>>>>

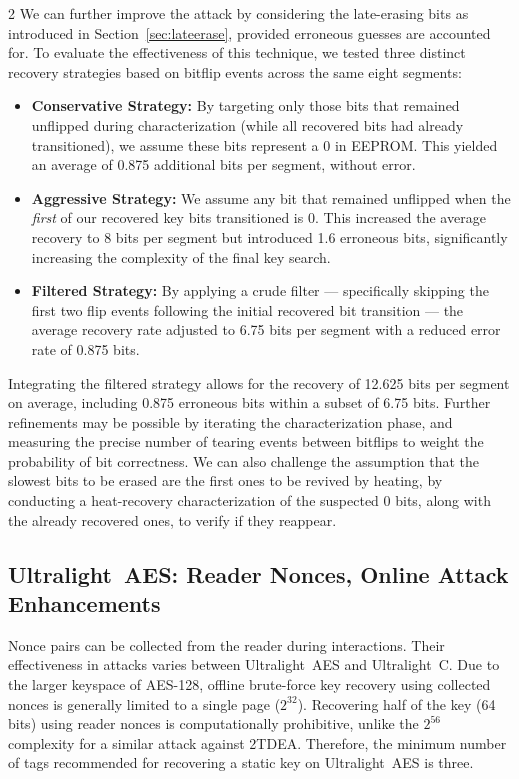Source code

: \documentclass[10pt,letterpaper]{article}
\begin{document}
\begin{multicols}{2}
We can further improve the attack by considering the late-erasing bits as introduced in Section~\ref{sec:lateerase}, provided erroneous guesses are accounted for.
To evaluate the effectiveness of this technique, we tested three distinct recovery strategies based on bitflip events across the same eight segments:
\begin{itemize}
    \item \textbf{Conservative Strategy:} By targeting only those bits that remained unflipped during characterization (while all recovered bits had already transitioned), we assume these bits represent a $0$ in EEPROM. This yielded an average of 0.875 additional bits per segment, without error.
    \item \textbf{Aggressive Strategy:} We assume any bit that remained unflipped when the \emph{first} of our recovered key bits transitioned is $0$. This increased the average recovery to 8 bits per segment but introduced 1.6 erroneous bits, significantly increasing the complexity of the final key search.
    \item \textbf{Filtered Strategy:} By applying a crude filter --- specifically skipping the first two flip events following the initial recovered bit transition --- the average recovery rate adjusted to 6.75 bits per segment with a reduced error rate of 0.875 bits.
\end{itemize}
Integrating the filtered strategy allows for the recovery of 12.625 bits per segment on average, including 0.875 erroneous bits within a subset of 6.75 bits.
Further refinements may be possible by iterating the characterization phase, and measuring the precise number of tearing events between bitflips to weight the probability of bit correctness. We can also challenge the assumption that the slowest bits to be erased are the first ones to be revived by heating, by conducting a heat-recovery characterization of the suspected $0$ bits, along with the already recovered ones, to verify if they reappear.

\subsection{Ultralight~AES: Reader Nonces, Online Attack Enhancements}
\label{sec:aes_readernonce}
    
Nonce pairs can be collected from the reader during interactions. Their effectiveness in attacks varies between Ultralight~AES and Ultralight~C. Due to the larger keyspace of AES-128, offline brute-force key recovery using collected nonces is generally limited to a single page ($2^{32}$). Recovering half of the key (64 bits) using reader nonces is computationally prohibitive, unlike the $2^{56}$ complexity for a similar attack against 2TDEA. Therefore, the minimum number of tags recommended for recovering a static key on Ultralight~AES is three.


\end{multicols}
\end{document}
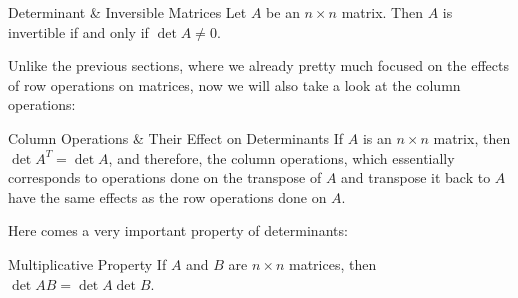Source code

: \documentclass{article}
\begin{document}
\begin{theorem}{Determinant \& Inversible Matrices}
	Let $A$ be an $n \times n$ matrix. Then $A$ is invertible if and only if $\det A \neq 0$.
\end{theorem}

Unlike the previous sections, where we already pretty much focused on the effects of row operations on matrices, now we will also take a look at the column operations:

\begin{theorem}{Column Operations \& Their Effect on Determinants}
	If $A$ is an $n \times n$ matrix, then $\det A^T = \det A$, and therefore, the column operations, which essentially corresponds to operations done on the transpose of $A$ and transpose it back to $A$ have the same effects as the row operations done on $A$.
\end{theorem}
Here comes a very important property of determinants:
\begin{theorem}{Multiplicative Property}
	If $A$ and $B$ are $n \times n$ matrices, then $\det AB = \det A \det B$.
\end{theorem}
\end{document}
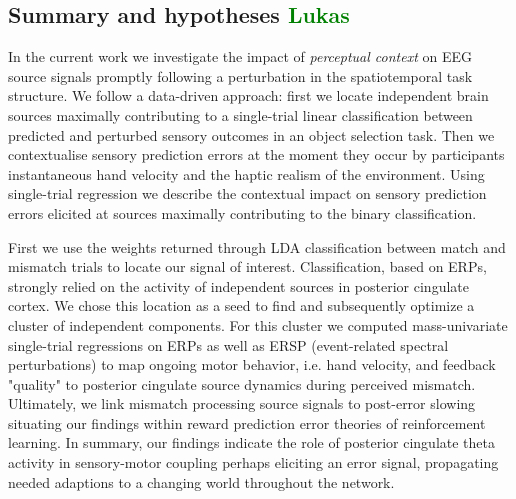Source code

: \subsection{Summary and hypotheses \textcolor{green}{Lukas}}
In the current work we investigate the impact of \textit{perceptual context} on EEG source signals promptly following a perturbation in the spatiotemporal task structure. We follow a data-driven approach: first we locate independent brain sources maximally contributing to a single-trial linear classification between predicted and perturbed sensory outcomes in an object selection task. Then we contextualise sensory prediction errors at the moment they occur by participants instantaneous hand velocity and the haptic realism of the environment. Using single-trial regression we describe the contextual impact on sensory prediction errors elicited at sources maximally contributing to the binary classification.

First we use the weights returned through LDA classification between match and mismatch trials to locate our signal of interest. Classification, based on ERPs, strongly relied on the activity of independent sources in posterior cingulate cortex. We chose this location as a seed to find and subsequently optimize a cluster of independent components. For this cluster we computed mass-univariate single-trial regressions on ERPs as well as ERSP (event-related spectral perturbations) to map ongoing motor behavior, i.e. hand velocity, and feedback "quality" to posterior cingulate source dynamics during perceived mismatch. Ultimately, we link mismatch processing source signals to post-error slowing situating our findings within reward prediction error theories of reinforcement learning. In summary, our findings indicate the role of posterior cingulate theta activity in sensory-motor coupling perhaps eliciting an error signal, propagating needed adaptions to a changing world throughout the network.

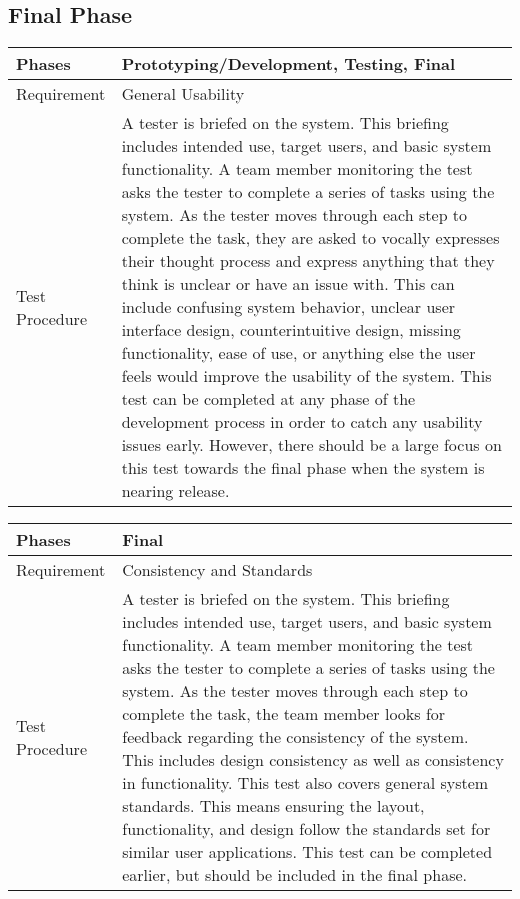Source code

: \documentclass{article}
\begin{document}
\subsection{Final Phase}
\begin{tabular}{| l | p{12cm}  |}
    \hline
	Phases & Prototyping/Development, Testing, Final \\ \hline
	Requirement & General Usability \\ \hline
	Test Procedure & A tester is briefed on the system. This briefing includes
	intended use, target users, and basic system functionality. A team member
	monitoring the test asks the tester to complete a series of tasks using
	the system. As the tester moves through each step to complete the task,
	they are asked to vocally expresses their thought process and express
	anything that they think is unclear or have an issue with. This can
	include confusing system behavior, unclear user interface design,
	counterintuitive design, missing functionality, ease of use, or anything
	else the user feels would improve the usability of the system. This test
	can be completed at any phase of the development process in order to catch
	any usability issues early. However, there should be a large focus on this
	test towards the final phase when the system is nearing release. \\ \hline
\end{tabular}

\begin{tabular}{| l | p{12cm}  |}
    \hline
	Phases & Final \\ \hline
	Requirement & Consistency and Standards \\ \hline
	Test Procedure & A tester is briefed on the system. This briefing includes
	intended use, target users, and basic system functionality. A team member
	monitoring the test asks the tester to complete a series of tasks using
	the system. As the tester moves through each step to complete the task,
	the team member looks for feedback regarding the consistency of the
	system. This includes design consistency as well as consistency in
	functionality. This test also covers general system standards. This means
	ensuring the layout, functionality, and design follow the standards set
	for similar user applications. This test can be completed earlier, but
	should be included in the final phase.  \\ \hline
\end{tabular}
\end{document}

<<<<

## Activity
What is wanted is a verbatim transcription of every record above, pictures excluded.

## Answer box
Source code

: \documentclass[10pt,letterpaper]{article}
\begin{document}
\begin{multicols}{2}
We can further improve the attack by considering the late-erasing bits as introduced in Section~\ref{sec:lateerase}, provided erroneous guesses are accounted for.
To evaluate the effectiveness of this technique, we tested three distinct recovery strategies based on bitflip events across the same eight segments:
\begin{itemize}
    \item \textbf{Conservative Strategy:} By targeting only those bits that remained unflipped during characterization (while all recovered bits had already transitioned), we assume these bits represent a $0$ in EEPROM. This yielded an average of 0.875 additional bits per segment, without error.
    \item \textbf{Aggressive Strategy:} We assume any bit that remained unflipped when the \emph{first} of our recovered key bits transitioned is $0$. This increased the average recovery to 8 bits per segment but introduced 1.6 erroneous bits, significantly increasing the complexity of the final key search.
    \item \textbf{Filtered Strategy:} By applying a crude filter --- specifically skipping the first two flip events following the initial recovered bit transition --- the average recovery rate adjusted to 6.75 bits per segment with a reduced error rate of 0.875 bits.
\end{itemize}
Integrating the filtered strategy allows for the recovery of 12.625 bits per segment on average, including 0.875 erroneous bits within a subset of 6.75 bits.
Further refinements may be possible by iterating the characterization phase, and measuring the precise number of tearing events between bitflips to weight the probability of bit correctness. We can also challenge the assumption that the slowest bits to be erased are the first ones to be revived by heating, by conducting a heat-recovery characterization of the suspected $0$ bits, along with the already recovered ones, to verify if they reappear.

\subsection{Ultralight~AES: Reader Nonces, Online Attack Enhancements}
\label{sec:aes_readernonce}
    
Nonce pairs can be collected from the reader during interactions. Their effectiveness in attacks varies between Ultralight~AES and Ultralight~C. Due to the larger keyspace of AES-128, offline brute-force key recovery using collected nonces is generally limited to a single page ($2^{32}$). Recovering half of the key (64 bits) using reader nonces is computationally prohibitive, unlike the $2^{56}$ complexity for a similar attack against 2TDEA. Therefore, the minimum number of tags recommended for recovering a static key on Ultralight~AES is three.


\end{multicols}
\end{document}
Source code

: \documentclass{article}
\begin{document}
\begin{theorem}{Determinant \& Inversible Matrices}
	Let $A$ be an $n \times n$ matrix. Then $A$ is invertible if and only if $\det A \neq 0$.
\end{theorem}

Unlike the previous sections, where we already pretty much focused on the effects of row operations on matrices, now we will also take a look at the column operations:

\begin{theorem}{Column Operations \& Their Effect on Determinants}
	If $A$ is an $n \times n$ matrix, then $\det A^T = \det A$, and therefore, the column operations, which essentially corresponds to operations done on the transpose of $A$ and transpose it back to $A$ have the same effects as the row operations done on $A$.
\end{theorem}
Here comes a very important property of determinants:
\begin{theorem}{Multiplicative Property}
	If $A$ and $B$ are $n \times n$ matrices, then $\det AB = \det A \det B$.
\end{theorem}
\end{document}
Source code

: \subsection{Summary and hypotheses \textcolor{green}{Lukas}}
In the current work we investigate the impact of \textit{perceptual context} on EEG source signals promptly following a perturbation in the spatiotemporal task structure. We follow a data-driven approach: first we locate independent brain sources maximally contributing to a single-trial linear classification between predicted and perturbed sensory outcomes in an object selection task. Then we contextualise sensory prediction errors at the moment they occur by participants instantaneous hand velocity and the haptic realism of the environment. Using single-trial regression we describe the contextual impact on sensory prediction errors elicited at sources maximally contributing to the binary classification.

First we use the weights returned through LDA classification between match and mismatch trials to locate our signal of interest. Classification, based on ERPs, strongly relied on the activity of independent sources in posterior cingulate cortex. We chose this location as a seed to find and subsequently optimize a cluster of independent components. For this cluster we computed mass-univariate single-trial regressions on ERPs as well as ERSP (event-related spectral perturbations) to map ongoing motor behavior, i.e. hand velocity, and feedback "quality" to posterior cingulate source dynamics during perceived mismatch. Ultimately, we link mismatch processing source signals to post-error slowing situating our findings within reward prediction error theories of reinforcement learning. In summary, our findings indicate the role of posterior cingulate theta activity in sensory-motor coupling perhaps eliciting an error signal, propagating needed adaptions to a changing world throughout the network.

Source code

: \documentclass{article}
\begin{document}
\subsection{Final Phase}
\begin{tabular}{| l | p{12cm}  |}
    \hline
	Phases & Prototyping/Development, Testing, Final \\ \hline
	Requirement & General Usability \\ \hline
	Test Procedure & A tester is briefed on the system. This briefing includes
	intended use, target users, and basic system functionality. A team member
	monitoring the test asks the tester to complete a series of tasks using
	the system. As the tester moves through each step to complete the task,
	they are asked to vocally expresses their thought process and express
	anything that they think is unclear or have an issue with. This can
	include confusing system behavior, unclear user interface design,
	counterintuitive design, missing functionality, ease of use, or anything
	else the user feels would improve the usability of the system. This test
	can be completed at any phase of the development process in order to catch
	any usability issues early. However, there should be a large focus on this
	test towards the final phase when the system is nearing release. \\ \hline
\end{tabular}

\begin{tabular}{| l | p{12cm}  |}
    \hline
	Phases & Final \\ \hline
	Requirement & Consistency and Standards \\ \hline
	Test Procedure & A tester is briefed on the system. This briefing includes
	intended use, target users, and basic system functionality. A team member
	monitoring the test asks the tester to complete a series of tasks using
	the system. As the tester moves through each step to complete the task,
	the team member looks for feedback regarding the consistency of the
	system. This includes design consistency as well as consistency in
	functionality. This test also covers general system standards. This means
	ensuring the layout, functionality, and design follow the standards set
	for similar user applications. This test can be completed earlier, but
	should be included in the final phase.  \\ \hline
\end{tabular}
\end{document}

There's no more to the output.